Bangladesh has secured $98.85 million in grants from the Global Partnership for Education (GPE) to improve teacher development and accelerate digital transformation across the country’s education system.
The funding package, announced at the launch of the GPE System Transformation Grant (STG) and Multiplier Grant in Dhaka today (2 July), comprises a $48.85 million System Transformation Grant and a $50 million Multiplier Grant, reads a press release.
According to the release, the System Transformation Grant will finance a four-year programme beginning in September 2026 to strengthen the teaching profession from pre-primary to secondary level.
The initiative is expected to benefit nearly 677,000 teachers by improving teacher recruitment, professional development, career progression, accountability and support systems.
The programme will also introduce a national teacher policy framework, pilot a pre-service teacher education model, modernise in-service training and strengthen mentoring and academic leadership.
Meanwhile, the $50 million Multiplier Grant will support the Asian Development Bank’s (ADB) $300 million NextGen Education Program, which will run from 2026 to 2031.
The programme aims to expand technology-enabled and blended learning, benefiting around 700,000 teachers while advancing the digital transformation of Bangladesh’s education sector.
The government has appointed Unicef and Unesco as co-grant agents for the System Transformation Grant, while ADB will serve as the grant agent for the Multiplier Grant.

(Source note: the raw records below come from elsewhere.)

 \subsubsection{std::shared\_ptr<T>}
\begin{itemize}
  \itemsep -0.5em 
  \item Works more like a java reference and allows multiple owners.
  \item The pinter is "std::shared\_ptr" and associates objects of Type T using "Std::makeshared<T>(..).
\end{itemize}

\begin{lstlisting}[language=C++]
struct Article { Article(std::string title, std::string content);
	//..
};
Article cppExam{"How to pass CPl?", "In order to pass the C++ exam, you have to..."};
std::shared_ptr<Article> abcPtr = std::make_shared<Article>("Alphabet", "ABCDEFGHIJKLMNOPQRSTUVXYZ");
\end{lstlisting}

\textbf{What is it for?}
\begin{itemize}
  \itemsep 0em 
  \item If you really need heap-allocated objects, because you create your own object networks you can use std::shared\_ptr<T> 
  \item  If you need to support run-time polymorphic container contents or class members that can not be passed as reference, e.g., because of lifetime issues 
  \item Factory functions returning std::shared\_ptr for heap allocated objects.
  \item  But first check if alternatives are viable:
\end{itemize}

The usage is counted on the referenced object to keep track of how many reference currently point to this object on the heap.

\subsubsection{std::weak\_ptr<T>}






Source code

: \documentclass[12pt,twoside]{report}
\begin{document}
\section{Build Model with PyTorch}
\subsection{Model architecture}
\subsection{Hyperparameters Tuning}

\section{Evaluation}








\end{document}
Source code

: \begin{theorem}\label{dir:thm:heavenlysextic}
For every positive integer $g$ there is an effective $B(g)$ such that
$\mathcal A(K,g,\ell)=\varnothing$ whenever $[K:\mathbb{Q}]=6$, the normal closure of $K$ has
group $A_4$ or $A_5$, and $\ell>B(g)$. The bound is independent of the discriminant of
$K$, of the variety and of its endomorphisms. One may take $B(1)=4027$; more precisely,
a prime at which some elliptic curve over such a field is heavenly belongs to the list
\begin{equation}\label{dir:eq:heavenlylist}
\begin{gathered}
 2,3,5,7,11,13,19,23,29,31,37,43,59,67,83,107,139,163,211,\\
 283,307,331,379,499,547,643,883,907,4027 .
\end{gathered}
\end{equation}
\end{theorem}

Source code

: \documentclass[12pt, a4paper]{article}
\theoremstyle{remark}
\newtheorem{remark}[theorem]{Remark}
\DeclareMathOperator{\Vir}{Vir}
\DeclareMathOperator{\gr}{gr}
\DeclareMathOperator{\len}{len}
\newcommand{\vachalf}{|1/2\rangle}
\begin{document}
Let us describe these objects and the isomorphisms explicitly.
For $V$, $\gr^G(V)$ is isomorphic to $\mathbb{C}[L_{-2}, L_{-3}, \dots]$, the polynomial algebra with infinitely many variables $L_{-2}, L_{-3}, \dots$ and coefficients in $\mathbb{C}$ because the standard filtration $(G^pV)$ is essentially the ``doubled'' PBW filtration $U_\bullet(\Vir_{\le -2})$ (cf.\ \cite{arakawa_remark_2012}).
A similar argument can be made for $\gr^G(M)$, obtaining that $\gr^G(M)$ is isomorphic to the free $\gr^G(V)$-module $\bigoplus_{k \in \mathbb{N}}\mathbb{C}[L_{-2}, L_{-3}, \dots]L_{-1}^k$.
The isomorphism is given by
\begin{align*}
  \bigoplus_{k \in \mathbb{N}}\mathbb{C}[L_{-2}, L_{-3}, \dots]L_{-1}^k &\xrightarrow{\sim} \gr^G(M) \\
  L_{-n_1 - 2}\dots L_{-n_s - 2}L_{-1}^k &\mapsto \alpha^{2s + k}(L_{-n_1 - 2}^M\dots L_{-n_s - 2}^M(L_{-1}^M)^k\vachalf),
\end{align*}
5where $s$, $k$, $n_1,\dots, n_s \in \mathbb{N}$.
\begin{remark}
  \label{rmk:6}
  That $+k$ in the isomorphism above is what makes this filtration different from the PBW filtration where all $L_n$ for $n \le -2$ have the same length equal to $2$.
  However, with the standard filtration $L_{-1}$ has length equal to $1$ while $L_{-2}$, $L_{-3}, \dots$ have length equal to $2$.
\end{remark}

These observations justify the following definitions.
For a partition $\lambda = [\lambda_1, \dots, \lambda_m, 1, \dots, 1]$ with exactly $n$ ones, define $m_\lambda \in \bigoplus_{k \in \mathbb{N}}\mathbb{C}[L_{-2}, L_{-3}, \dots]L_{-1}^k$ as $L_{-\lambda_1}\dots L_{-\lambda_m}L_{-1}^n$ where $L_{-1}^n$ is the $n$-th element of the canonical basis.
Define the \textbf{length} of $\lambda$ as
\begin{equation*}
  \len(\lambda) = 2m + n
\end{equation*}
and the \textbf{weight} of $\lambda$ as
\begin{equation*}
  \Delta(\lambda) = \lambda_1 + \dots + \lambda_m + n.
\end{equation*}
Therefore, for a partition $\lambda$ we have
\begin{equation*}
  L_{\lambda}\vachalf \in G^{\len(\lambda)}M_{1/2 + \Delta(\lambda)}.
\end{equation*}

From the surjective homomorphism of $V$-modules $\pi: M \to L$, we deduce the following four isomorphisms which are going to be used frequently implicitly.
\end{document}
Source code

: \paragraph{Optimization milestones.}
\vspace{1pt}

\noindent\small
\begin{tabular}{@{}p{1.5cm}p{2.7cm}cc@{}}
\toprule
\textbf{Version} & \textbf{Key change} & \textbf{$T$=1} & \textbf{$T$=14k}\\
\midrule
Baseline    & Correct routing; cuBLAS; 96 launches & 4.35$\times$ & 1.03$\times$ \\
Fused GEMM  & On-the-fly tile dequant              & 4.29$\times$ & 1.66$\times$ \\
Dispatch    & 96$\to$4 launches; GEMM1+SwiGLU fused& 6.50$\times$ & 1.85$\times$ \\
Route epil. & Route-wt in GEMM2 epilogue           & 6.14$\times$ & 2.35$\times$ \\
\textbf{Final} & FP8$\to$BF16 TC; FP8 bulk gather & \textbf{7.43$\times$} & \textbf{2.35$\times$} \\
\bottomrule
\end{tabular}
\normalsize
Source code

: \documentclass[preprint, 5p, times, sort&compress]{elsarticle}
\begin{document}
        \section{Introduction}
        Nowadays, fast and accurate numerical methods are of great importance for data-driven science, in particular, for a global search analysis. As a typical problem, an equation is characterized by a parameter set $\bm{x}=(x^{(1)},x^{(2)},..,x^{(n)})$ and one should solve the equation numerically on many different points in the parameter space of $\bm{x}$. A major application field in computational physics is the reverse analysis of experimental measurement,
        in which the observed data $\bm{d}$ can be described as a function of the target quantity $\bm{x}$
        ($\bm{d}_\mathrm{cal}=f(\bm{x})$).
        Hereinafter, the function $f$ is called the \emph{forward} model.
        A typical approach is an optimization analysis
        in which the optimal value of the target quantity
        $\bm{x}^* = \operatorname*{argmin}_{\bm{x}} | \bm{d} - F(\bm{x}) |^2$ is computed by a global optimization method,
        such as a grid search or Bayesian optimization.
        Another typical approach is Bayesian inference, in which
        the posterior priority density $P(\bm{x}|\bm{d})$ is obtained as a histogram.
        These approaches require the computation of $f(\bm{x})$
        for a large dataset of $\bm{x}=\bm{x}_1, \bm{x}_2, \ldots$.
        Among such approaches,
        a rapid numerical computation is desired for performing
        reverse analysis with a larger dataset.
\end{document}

The government said the investment underscores its commitment to improving education quality and developing human capital, while reaffirming its target of gradually increasing public spending on education from around 2% to 5% of GDP.
The latest funding builds on Bangladesh’s long-standing partnership with GPE. In 2025, the country received a $2.6 million System Capacity Grant to support education sector reforms, policy development, education data systems, learning assessments and sector coordination.